What you need to do = Every record below must be retyped exactly, with the pictures left out.
☆ ☆ ☆ ☆ ☆ ☆ ☆
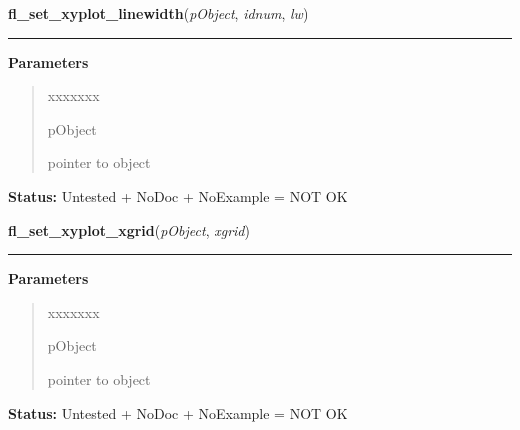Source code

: \hspace{.8\funcindent}\begin{boxedminipage}{\funcwidth}

    \raggedright \textbf{fl\_set\_xyplot\_linewidth}(\textit{pObject}, \textit{idnum}, \textit{lw})

    \vspace{-1.5ex}

    \rule{\textwidth}{0.5\fboxrule}
\setlength{\parskip}{2ex}
\setlength{\parskip}{1ex}
      \textbf{Parameters}
      \vspace{-1ex}

      \begin{quote}
        \begin{Ventry}{xxxxxxx}

          \item[pObject]

          pointer to object

        \end{Ventry}

      \end{quote}

\textbf{Status:} Untested + NoDoc + NoExample = NOT OK



    \end{boxedminipage}

    \label{xformslib:library:fl_set_xyplot_xgrid}

    \vspace{0.5ex}

\hspace{.8\funcindent}\begin{boxedminipage}{\funcwidth}

    \raggedright \textbf{fl\_set\_xyplot\_xgrid}(\textit{pObject}, \textit{xgrid})

    \vspace{-1.5ex}

    \rule{\textwidth}{0.5\fboxrule}
\setlength{\parskip}{2ex}
\setlength{\parskip}{1ex}
      \textbf{Parameters}
      \vspace{-1ex}

      \begin{quote}
        \begin{Ventry}{xxxxxxx}

          \item[pObject]

          pointer to object

        \end{Ventry}

      \end{quote}

\textbf{Status:} Untested + NoDoc + NoExample = NOT OK



    \end{boxedminipage}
☆ ☆ ☆ ☆ ☆ ☆ ☆
Answer section =
Source code

: \hspace{.8\funcindent}\begin{boxedminipage}{\funcwidth}

    \raggedright \textbf{fl\_set\_xyplot\_linewidth}(\textit{pObject}, \textit{idnum}, \textit{lw})

    \vspace{-1.5ex}

    \rule{\textwidth}{0.5\fboxrule}
\setlength{\parskip}{2ex}
\setlength{\parskip}{1ex}
      \textbf{Parameters}
      \vspace{-1ex}

      \begin{quote}
        \begin{Ventry}{xxxxxxx}

          \item[pObject]

          pointer to object

        \end{Ventry}

      \end{quote}

\textbf{Status:} Untested + NoDoc + NoExample = NOT OK



    \end{boxedminipage}

    \label{xformslib:library:fl_set_xyplot_xgrid}

    \vspace{0.5ex}

\hspace{.8\funcindent}\begin{boxedminipage}{\funcwidth}

    \raggedright \textbf{fl\_set\_xyplot\_xgrid}(\textit{pObject}, \textit{xgrid})

    \vspace{-1.5ex}

    \rule{\textwidth}{0.5\fboxrule}
\setlength{\parskip}{2ex}
\setlength{\parskip}{1ex}
      \textbf{Parameters}
      \vspace{-1ex}

      \begin{quote}
        \begin{Ventry}{xxxxxxx}

          \item[pObject]

          pointer to object

        \end{Ventry}

      \end{quote}

\textbf{Status:} Untested + NoDoc + NoExample = NOT OK



    \end{boxedminipage}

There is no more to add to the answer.